PROBLEM STATEMENT: Lower down are entries containing pictures. Copy exactly, without those pictures, the lines from the line with "## Golden Rules WordPress" through the line with "- 📫 You can reach me on mkIIc125@proton.me".
* * *
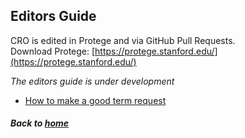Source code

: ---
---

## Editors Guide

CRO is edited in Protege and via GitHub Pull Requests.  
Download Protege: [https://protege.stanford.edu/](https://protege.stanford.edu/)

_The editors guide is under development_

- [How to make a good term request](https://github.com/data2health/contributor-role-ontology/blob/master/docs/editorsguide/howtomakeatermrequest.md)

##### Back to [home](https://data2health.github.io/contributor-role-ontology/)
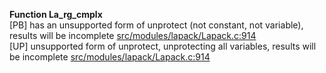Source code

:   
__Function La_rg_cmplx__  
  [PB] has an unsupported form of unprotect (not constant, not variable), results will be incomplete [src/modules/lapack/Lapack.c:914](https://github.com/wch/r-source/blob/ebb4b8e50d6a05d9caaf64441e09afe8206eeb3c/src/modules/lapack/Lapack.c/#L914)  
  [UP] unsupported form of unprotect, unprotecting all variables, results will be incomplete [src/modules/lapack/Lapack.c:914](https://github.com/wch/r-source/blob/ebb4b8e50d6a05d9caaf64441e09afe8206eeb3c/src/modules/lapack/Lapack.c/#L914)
* * *
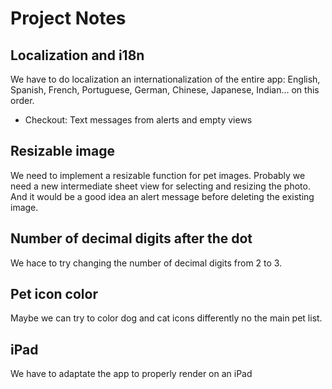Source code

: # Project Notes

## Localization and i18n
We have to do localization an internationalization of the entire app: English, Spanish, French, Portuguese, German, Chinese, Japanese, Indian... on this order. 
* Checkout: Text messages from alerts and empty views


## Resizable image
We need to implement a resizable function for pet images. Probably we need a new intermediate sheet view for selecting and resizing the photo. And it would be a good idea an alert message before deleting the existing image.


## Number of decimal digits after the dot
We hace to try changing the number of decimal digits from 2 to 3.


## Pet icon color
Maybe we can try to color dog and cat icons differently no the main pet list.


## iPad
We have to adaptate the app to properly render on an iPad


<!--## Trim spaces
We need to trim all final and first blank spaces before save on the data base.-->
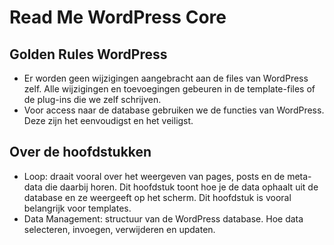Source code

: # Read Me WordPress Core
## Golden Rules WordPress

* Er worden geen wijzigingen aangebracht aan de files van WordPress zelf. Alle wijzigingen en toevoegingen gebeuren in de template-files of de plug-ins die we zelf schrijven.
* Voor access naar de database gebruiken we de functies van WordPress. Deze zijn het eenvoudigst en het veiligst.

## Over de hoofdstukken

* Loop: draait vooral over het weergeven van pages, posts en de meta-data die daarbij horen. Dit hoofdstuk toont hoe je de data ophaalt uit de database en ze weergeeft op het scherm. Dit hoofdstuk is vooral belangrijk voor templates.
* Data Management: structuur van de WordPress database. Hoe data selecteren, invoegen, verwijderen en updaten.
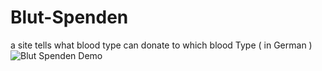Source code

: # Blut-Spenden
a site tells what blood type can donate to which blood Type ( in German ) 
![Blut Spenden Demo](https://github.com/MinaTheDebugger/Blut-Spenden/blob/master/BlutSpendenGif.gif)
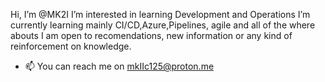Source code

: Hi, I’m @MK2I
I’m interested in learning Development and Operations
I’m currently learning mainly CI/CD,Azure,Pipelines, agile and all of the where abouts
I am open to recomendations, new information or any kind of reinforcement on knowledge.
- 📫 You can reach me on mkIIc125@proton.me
* * *
EXERCISE OUTPUT:
## Golden Rules WordPress

* Er worden geen wijzigingen aangebracht aan de files van WordPress zelf. Alle wijzigingen en toevoegingen gebeuren in de template-files of de plug-ins die we zelf schrijven.
* Voor access naar de database gebruiken we de functies van WordPress. Deze zijn het eenvoudigst en het veiligst.

## Over de hoofdstukken

* Loop: draait vooral over het weergeven van pages, posts en de meta-data die daarbij horen. Dit hoofdstuk toont hoe je de data ophaalt uit de database en ze weergeeft op het scherm. Dit hoofdstuk is vooral belangrijk voor templates.
* Data Management: structuur van de WordPress database. Hoe data selecteren, invoegen, verwijderen en updaten.
Source code

: # Blut-Spenden
a site tells what blood type can donate to which blood Type ( in German ) 
![Blut Spenden Demo](https://github.com/MinaTheDebugger/Blut-Spenden/blob/master/BlutSpendenGif.gif)
Source code

: Hi, I’m @MK2I
I’m interested in learning Development and Operations
I’m currently learning mainly CI/CD,Azure,Pipelines, agile and all of the where abouts
I am open to recomendations, new information or any kind of reinforcement on knowledge.
- 📫 You can reach me on mkIIc125@proton.me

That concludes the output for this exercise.